Number 46 in our countdown of '70 Ways Art Improves Our Health' highlights how art may be key to fighting Alzheimer’s and dementia…

Creativity and art may be key to fighting dementia, according to recent research.

A 2015 study published by the American Academy of Neurology found that painting, drawing and sculpting in old age lowers the risk of developing the early signs of dementia by 73%.

The research took place over four years at the Mayo Clinic, Minnesota, and followed 256 people over 85 years of age. The participants reported their participation in art activities, crafts, and socialising.

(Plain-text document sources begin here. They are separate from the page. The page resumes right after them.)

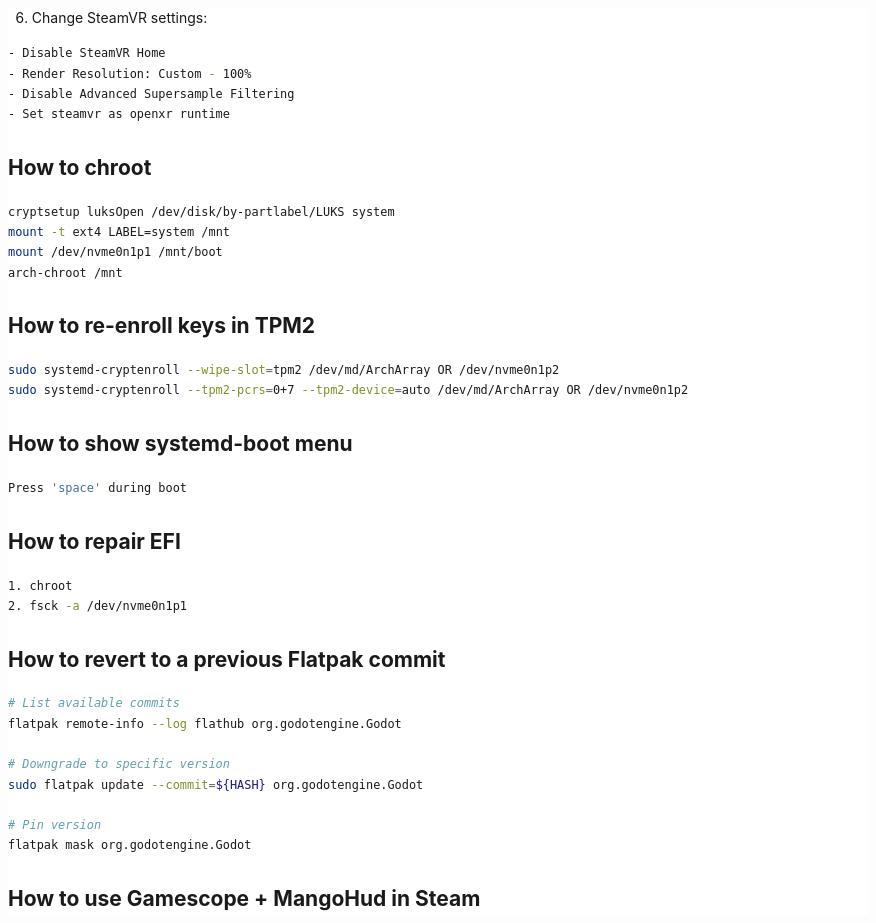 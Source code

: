 
6. Change SteamVR settings:

```bash
- Disable SteamVR Home
- Render Resolution: Custom - 100%
- Disable Advanced Supersample Filtering
- Set steamvr as openxr runtime
```

## How to chroot

```bash
cryptsetup luksOpen /dev/disk/by-partlabel/LUKS system
mount -t ext4 LABEL=system /mnt
mount /dev/nvme0n1p1 /mnt/boot
arch-chroot /mnt
```

## How to re-enroll keys in TPM2

```bash
sudo systemd-cryptenroll --wipe-slot=tpm2 /dev/md/ArchArray OR /dev/nvme0n1p2
sudo systemd-cryptenroll --tpm2-pcrs=0+7 --tpm2-device=auto /dev/md/ArchArray OR /dev/nvme0n1p2
```

## How to show systemd-boot menu

```bash
Press 'space' during boot
```

## How to repair EFI

```bash
1. chroot
2. fsck -a /dev/nvme0n1p1
```

## How to revert to a previous Flatpak commit

```bash
# List available commits
flatpak remote-info --log flathub org.godotengine.Godot

# Downgrade to specific version
sudo flatpak update --commit=${HASH} org.godotengine.Godot

# Pin version
flatpak mask org.godotengine.Godot
```

## How to use Gamescope + MangoHud in Steam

Artist Alex R helps a participant in a Paintings in Hospitals' creative workshop

After four years, a third of the participants had developed mild cognitive impairment. But those who had taken part in arts activities (such as painting, drawing and sculpting) were 73% less likely to have suffered memory or thinking problems.

This study joined existing research that suggested similar links between creative activity and resilience to dementia. In 2002, a large study of 1,375 people in Sweden found that both creative activity (including painting and drawing) and cultural attendance (museum/gallery visits, theatre, etc.) helped to preserve mental functioning.

Ongoing research in behavioural neurology in the US is looking deeper into exactly how the brains of artists may be better equipped to handle brain disorders and diseases in later life.